BEGIN Supplied information

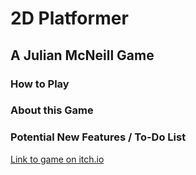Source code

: # 2D Platformer
## A Julian McNeill Game



### How to Play


### About this Game


### Potential New Features / To-Do List


[Link to game on itch.io]()
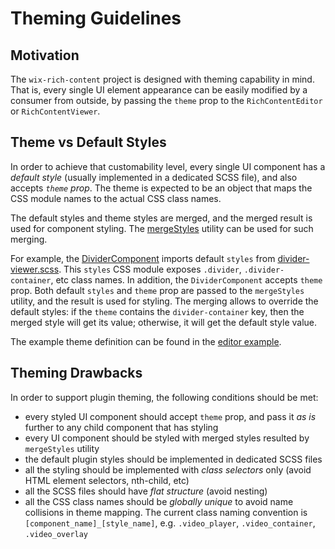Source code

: # Theming Guidelines

## Motivation

The `wix-rich-content` project is designed with theming capability in mind. That is, every single UI element appearance can be easily modified by a consumer from outside, by passing the `theme` prop to the `RichContentEditor` or `RichContentViewer`.

## Theme vs Default Styles

In order to achieve that customability level, every single UI component has a *default style* (usually implemented in a dedicated SCSS file), and also accepts *`theme` prop*. The theme is expected to be an object that maps the CSS module names to the actual CSS class names.

The default styles and theme styles are merged, and the merged result is used for component styling. The [mergeStyles](https://github.com/wix-incubator/rich-content/blob/master/packages/common/src/Utils/mergeStyles.js) utility can be used for such merging.

For example, the [DividerComponent](https://github.com/wix-incubator/rich-content/blob/master/packages/plugin-divider/src/components/divider-component.jsx) imports default `styles` from [divider-viewer.scss](https://github.com/wix-incubator/rich-content/blob/master/packages/plugin-divider/statics/styles/divider-viewer.scss). This `styles` CSS module exposes `.divider`, `.divider-container`, etc class names. In addition, the `DividerComponent` accepts `theme` prop. Both default `styles` and `theme` prop are passed to the `mergeStyles` utility, and the result is used for styling. The merging allows to override the default styles: if the `theme` contains the `divider-container` key, then the merged style will get its value; otherwise, it will get the default style value.

The example theme definition can be found in the [editor example](https://github.com/wix-incubator/rich-content/tree/master/examples/editor/src/theme).

## Theming Drawbacks

In order to support plugin theming, the following conditions should be met:

- every styled UI component should accept `theme` prop, and pass it *as is* further to any child component that has styling
- every UI component should be styled with merged styles resulted by `mergeStyles` utility
- the default plugin styles should be implemented in dedicated SCSS files
- all the styling should be implemented with *class selectors* only (avoid HTML element selectors, nth-child, etc)
- all the SCSS files should have *flat structure* (avoid nesting)
- all the CSS class names should be *globally unique* to avoid name collisions in theme mapping. The current class naming convention is `[component_name]_[style_name]`, e.g. `.video_player`, `.video_container`, `.video_overlay`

END Supplied information

» **Problem requirements**
From the records above, reproduce exactly the lines from the one with "- every styled" to the one with "- all the SCSS", both included, and no others.

» **Exercise response**
- every styled UI component should accept `theme` prop, and pass it *as is* further to any child component that has styling
- every UI component should be styled with merged styles resulted by `mergeStyles` utility
- the default plugin styles should be implemented in dedicated SCSS files
- all the styling should be implemented with *class selectors* only (avoid HTML element selectors, nth-child, etc)
- all the SCSS files should have *flat structure* (avoid nesting)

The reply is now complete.